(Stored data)
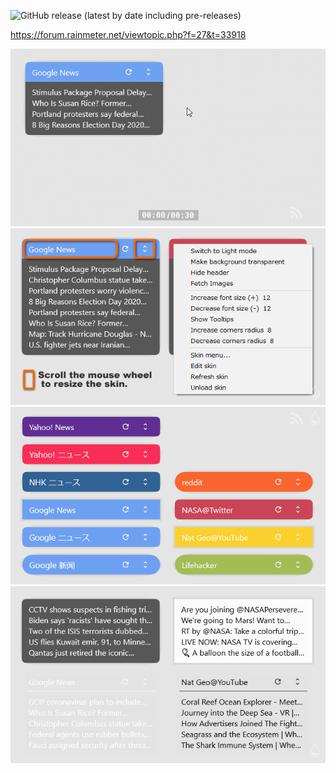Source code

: ![GitHub release (latest by date including pre-releases)](https://img.shields.io/github/v/release/nek7u/FeedMoe?include_prereleases)

https://forum.rainmeter.net/viewtopic.php?f=27&t=33918  

<!-- ![](https://repository-images.githubusercontent.com/223094125/b5cc9980-be4f-11ea-9b89-9f58aa4e5eab) -->
![](https://raw.githubusercontent.com/nek7u/FeedMoe/master/m/640x360_FeedMoe_resize.gif)  
![](https://raw.githubusercontent.com/nek7u/FeedMoe/master/m/640x360_FeedMoe_MouseAction.png)  
![](https://raw.githubusercontent.com/nek7u/FeedMoe/master/m/640x360_FeedMoe_FeedsList.png)  
![](https://raw.githubusercontent.com/nek7u/FeedMoe/master/m/640x360_FeedMoe_Themes.png)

### Your objective
In your copy, restate the data above word for word but leave out any picture.

### Answer space
Source code

: ![GitHub release (latest by date including pre-releases)](https://img.shields.io/github/v/release/nek7u/FeedMoe?include_prereleases)

https://forum.rainmeter.net/viewtopic.php?f=27&t=33918  

<!-- ![](https://repository-images.githubusercontent.com/223094125/b5cc9980-be4f-11ea-9b89-9f58aa4e5eab) -->
![](https://raw.githubusercontent.com/nek7u/FeedMoe/master/m/640x360_FeedMoe_resize.gif)  
![](https://raw.githubusercontent.com/nek7u/FeedMoe/master/m/640x360_FeedMoe_MouseAction.png)  
![](https://raw.githubusercontent.com/nek7u/FeedMoe/master/m/640x360_FeedMoe_FeedsList.png)  
![](https://raw.githubusercontent.com/nek7u/FeedMoe/master/m/640x360_FeedMoe_Themes.png)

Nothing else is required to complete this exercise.